(Stored items)

== Segment start ==

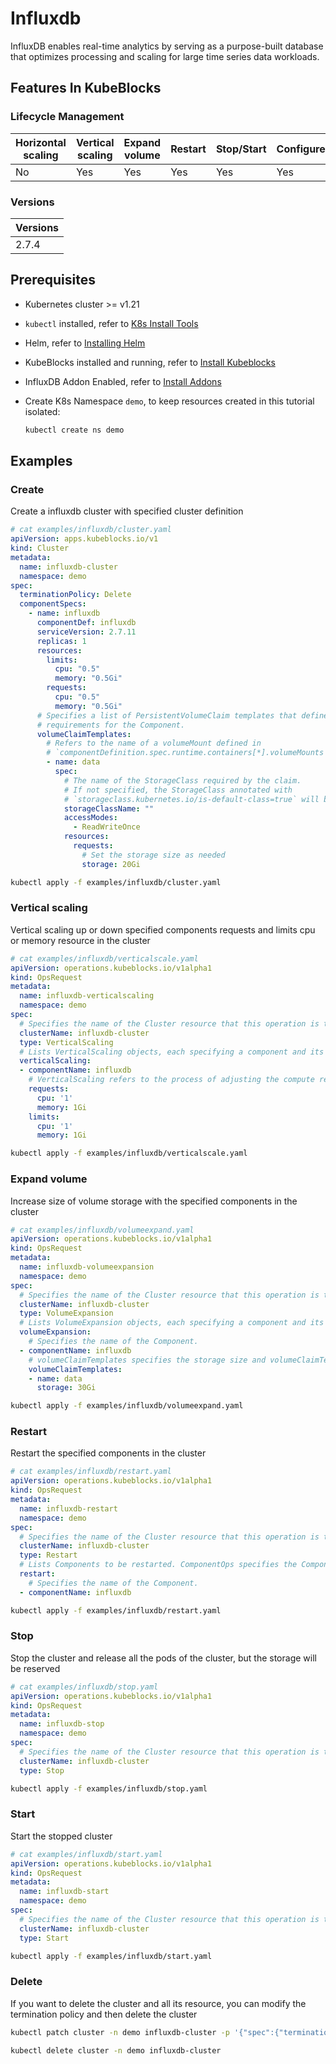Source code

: # Influxdb

InfluxDB enables real-time analytics by serving as a purpose-built database that optimizes processing and scaling for large time series data workloads.

## Features In KubeBlocks

### Lifecycle Management

| Horizontal<br/>scaling | Vertical <br/>scaling | Expand<br/>volume | Restart   | Stop/Start | Configure | Expose | Switchover |
|------------------------|-----------------------|-------------------|-----------|------------|-----------|--------|------------|
| No                     | Yes                   | Yes               | Yes       | Yes        | Yes       | Yes    | No      |

### Versions

| Versions |
|----------|
| 2.7.4 |

## Prerequisites

- Kubernetes cluster >= v1.21
- `kubectl` installed, refer to [K8s Install Tools](https://kubernetes.io/docs/tasks/tools/)
- Helm, refer to [Installing Helm](https://helm.sh/docs/intro/install/)
- KubeBlocks installed and running, refer to [Install Kubeblocks](../docs/prerequisites.md)
- InfluxDB Addon Enabled, refer to [Install Addons](../docs/install-addon.md)
- Create K8s Namespace `demo`, to keep resources created in this tutorial isolated:

  ```bash
  kubectl create ns demo
  ```

## Examples

### Create

Create a influxdb cluster with specified cluster definition

```yaml
# cat examples/influxdb/cluster.yaml
apiVersion: apps.kubeblocks.io/v1
kind: Cluster
metadata:
  name: influxdb-cluster
  namespace: demo
spec:
  terminationPolicy: Delete
  componentSpecs:
    - name: influxdb
      componentDef: influxdb
      serviceVersion: 2.7.11
      replicas: 1
      resources:
        limits:
          cpu: "0.5"
          memory: "0.5Gi"
        requests:
          cpu: "0.5"
          memory: "0.5Gi"
      # Specifies a list of PersistentVolumeClaim templates that define the storage
      # requirements for the Component.
      volumeClaimTemplates:
        # Refers to the name of a volumeMount defined in
        # `componentDefinition.spec.runtime.containers[*].volumeMounts
        - name: data
          spec:
            # The name of the StorageClass required by the claim.
            # If not specified, the StorageClass annotated with
            # `storageclass.kubernetes.io/is-default-class=true` will be used by default
            storageClassName: ""
            accessModes:
              - ReadWriteOnce
            resources:
              requests:
                # Set the storage size as needed
                storage: 20Gi
```

```bash
kubectl apply -f examples/influxdb/cluster.yaml
```

### Vertical scaling

Vertical scaling up or down specified components requests and limits cpu or memory resource in the cluster

```yaml
# cat examples/influxdb/verticalscale.yaml
apiVersion: operations.kubeblocks.io/v1alpha1
kind: OpsRequest
metadata:
  name: influxdb-verticalscaling
  namespace: demo
spec:
  # Specifies the name of the Cluster resource that this operation is targeting.
  clusterName: influxdb-cluster
  type: VerticalScaling
  # Lists VerticalScaling objects, each specifying a component and its desired compute resources for vertical scaling.
  verticalScaling:
  - componentName: influxdb
    # VerticalScaling refers to the process of adjusting the compute resources (e.g., CPU, memory) allocated to a Component. It defines the parameters required for the operation.
    requests:
      cpu: '1'
      memory: 1Gi
    limits:
      cpu: '1'
      memory: 1Gi

```

```bash
kubectl apply -f examples/influxdb/verticalscale.yaml
```

### Expand volume

Increase size of volume storage with the specified components in the cluster

```yaml
# cat examples/influxdb/volumeexpand.yaml
apiVersion: operations.kubeblocks.io/v1alpha1
kind: OpsRequest
metadata:
  name: influxdb-volumeexpansion
  namespace: demo
spec:
  # Specifies the name of the Cluster resource that this operation is targeting.
  clusterName: influxdb-cluster
  type: VolumeExpansion
  # Lists VolumeExpansion objects, each specifying a component and its corresponding volumeClaimTemplates that requires storage expansion.
  volumeExpansion:
    # Specifies the name of the Component.
  - componentName: influxdb
    # volumeClaimTemplates specifies the storage size and volumeClaimTemplate name.
    volumeClaimTemplates:
    - name: data
      storage: 30Gi

```

```bash
kubectl apply -f examples/influxdb/volumeexpand.yaml
```

### Restart

Restart the specified components in the cluster

```yaml
# cat examples/influxdb/restart.yaml
apiVersion: operations.kubeblocks.io/v1alpha1
kind: OpsRequest
metadata:
  name: influxdb-restart
  namespace: demo
spec:
  # Specifies the name of the Cluster resource that this operation is targeting.
  clusterName: influxdb-cluster
  type: Restart
  # Lists Components to be restarted. ComponentOps specifies the Component to be operated on.
  restart:
    # Specifies the name of the Component.
  - componentName: influxdb

```

```bash
kubectl apply -f examples/influxdb/restart.yaml
```

### Stop

Stop the cluster and release all the pods of the cluster, but the storage will be reserved

```yaml
# cat examples/influxdb/stop.yaml
apiVersion: operations.kubeblocks.io/v1alpha1
kind: OpsRequest
metadata:
  name: influxdb-stop
  namespace: demo
spec:
  # Specifies the name of the Cluster resource that this operation is targeting.
  clusterName: influxdb-cluster
  type: Stop

```

```bash
kubectl apply -f examples/influxdb/stop.yaml
```

### Start

Start the stopped cluster

```yaml
# cat examples/influxdb/start.yaml
apiVersion: operations.kubeblocks.io/v1alpha1
kind: OpsRequest
metadata:
  name: influxdb-start
  namespace: demo
spec:
  # Specifies the name of the Cluster resource that this operation is targeting.
  clusterName: influxdb-cluster
  type: Start

```

```bash
kubectl apply -f examples/influxdb/start.yaml
```

### Delete

If you want to delete the cluster and all its resource, you can modify the termination policy and then delete the cluster

```bash
kubectl patch cluster -n demo influxdb-cluster -p '{"spec":{"terminationPolicy":"WipeOut"}}' --type="merge"

kubectl delete cluster -n demo influxdb-cluster
```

== Segment end ==

◆ ASSIGNMENT: Although the records above contain pictures, your copy should give only their text, exactly as written.

◆ SOLUTION FOR THIS EXERCISE:
Source code

: # Influxdb

InfluxDB enables real-time analytics by serving as a purpose-built database that optimizes processing and scaling for large time series data workloads.

## Features In KubeBlocks

### Lifecycle Management

| Horizontal<br/>scaling | Vertical <br/>scaling | Expand<br/>volume | Restart   | Stop/Start | Configure | Expose | Switchover |
|------------------------|-----------------------|-------------------|-----------|------------|-----------|--------|------------|
| No                     | Yes                   | Yes               | Yes       | Yes        | Yes       | Yes    | No      |

### Versions

| Versions |
|----------|
| 2.7.4 |

## Prerequisites

- Kubernetes cluster >= v1.21
- `kubectl` installed, refer to [K8s Install Tools](https://kubernetes.io/docs/tasks/tools/)
- Helm, refer to [Installing Helm](https://helm.sh/docs/intro/install/)
- KubeBlocks installed and running, refer to [Install Kubeblocks](../docs/prerequisites.md)
- InfluxDB Addon Enabled, refer to [Install Addons](../docs/install-addon.md)
- Create K8s Namespace `demo`, to keep resources created in this tutorial isolated:

  ```bash
  kubectl create ns demo
  ```

## Examples

### Create

Create a influxdb cluster with specified cluster definition

```yaml
# cat examples/influxdb/cluster.yaml
apiVersion: apps.kubeblocks.io/v1
kind: Cluster
metadata:
  name: influxdb-cluster
  namespace: demo
spec:
  terminationPolicy: Delete
  componentSpecs:
    - name: influxdb
      componentDef: influxdb
      serviceVersion: 2.7.11
      replicas: 1
      resources:
        limits:
          cpu: "0.5"
          memory: "0.5Gi"
        requests:
          cpu: "0.5"
          memory: "0.5Gi"
      # Specifies a list of PersistentVolumeClaim templates that define the storage
      # requirements for the Component.
      volumeClaimTemplates:
        # Refers to the name of a volumeMount defined in
        # `componentDefinition.spec.runtime.containers[*].volumeMounts
        - name: data
          spec:
            # The name of the StorageClass required by the claim.
            # If not specified, the StorageClass annotated with
            # `storageclass.kubernetes.io/is-default-class=true` will be used by default
            storageClassName: ""
            accessModes:
              - ReadWriteOnce
            resources:
              requests:
                # Set the storage size as needed
                storage: 20Gi
```

```bash
kubectl apply -f examples/influxdb/cluster.yaml
```

### Vertical scaling

Vertical scaling up or down specified components requests and limits cpu or memory resource in the cluster

```yaml
# cat examples/influxdb/verticalscale.yaml
apiVersion: operations.kubeblocks.io/v1alpha1
kind: OpsRequest
metadata:
  name: influxdb-verticalscaling
  namespace: demo
spec:
  # Specifies the name of the Cluster resource that this operation is targeting.
  clusterName: influxdb-cluster
  type: VerticalScaling
  # Lists VerticalScaling objects, each specifying a component and its desired compute resources for vertical scaling.
  verticalScaling:
  - componentName: influxdb
    # VerticalScaling refers to the process of adjusting the compute resources (e.g., CPU, memory) allocated to a Component. It defines the parameters required for the operation.
    requests:
      cpu: '1'
      memory: 1Gi
    limits:
      cpu: '1'
      memory: 1Gi

```

```bash
kubectl apply -f examples/influxdb/verticalscale.yaml
```

### Expand volume

Increase size of volume storage with the specified components in the cluster

```yaml
# cat examples/influxdb/volumeexpand.yaml
apiVersion: operations.kubeblocks.io/v1alpha1
kind: OpsRequest
metadata:
  name: influxdb-volumeexpansion
  namespace: demo
spec:
  # Specifies the name of the Cluster resource that this operation is targeting.
  clusterName: influxdb-cluster
  type: VolumeExpansion
  # Lists VolumeExpansion objects, each specifying a component and its corresponding volumeClaimTemplates that requires storage expansion.
  volumeExpansion:
    # Specifies the name of the Component.
  - componentName: influxdb
    # volumeClaimTemplates specifies the storage size and volumeClaimTemplate name.
    volumeClaimTemplates:
    - name: data
      storage: 30Gi

```

```bash
kubectl apply -f examples/influxdb/volumeexpand.yaml
```

### Restart

Restart the specified components in the cluster

```yaml
# cat examples/influxdb/restart.yaml
apiVersion: operations.kubeblocks.io/v1alpha1
kind: OpsRequest
metadata:
  name: influxdb-restart
  namespace: demo
spec:
  # Specifies the name of the Cluster resource that this operation is targeting.
  clusterName: influxdb-cluster
  type: Restart
  # Lists Components to be restarted. ComponentOps specifies the Component to be operated on.
  restart:
    # Specifies the name of the Component.
  - componentName: influxdb

```

```bash
kubectl apply -f examples/influxdb/restart.yaml
```

### Stop

Stop the cluster and release all the pods of the cluster, but the storage will be reserved

```yaml
# cat examples/influxdb/stop.yaml
apiVersion: operations.kubeblocks.io/v1alpha1
kind: OpsRequest
metadata:
  name: influxdb-stop
  namespace: demo
spec:
  # Specifies the name of the Cluster resource that this operation is targeting.
  clusterName: influxdb-cluster
  type: Stop

```

```bash
kubectl apply -f examples/influxdb/stop.yaml
```

### Start

Start the stopped cluster

```yaml
# cat examples/influxdb/start.yaml
apiVersion: operations.kubeblocks.io/v1alpha1
kind: OpsRequest
metadata:
  name: influxdb-start
  namespace: demo
spec:
  # Specifies the name of the Cluster resource that this operation is targeting.
  clusterName: influxdb-cluster
  type: Start

```

```bash
kubectl apply -f examples/influxdb/start.yaml
```

### Delete

If you want to delete the cluster and all its resource, you can modify the termination policy and then delete the cluster

```bash
kubectl patch cluster -n demo influxdb-cluster -p '{"spec":{"terminationPolicy":"WipeOut"}}' --type="merge"

kubectl delete cluster -n demo influxdb-cluster
```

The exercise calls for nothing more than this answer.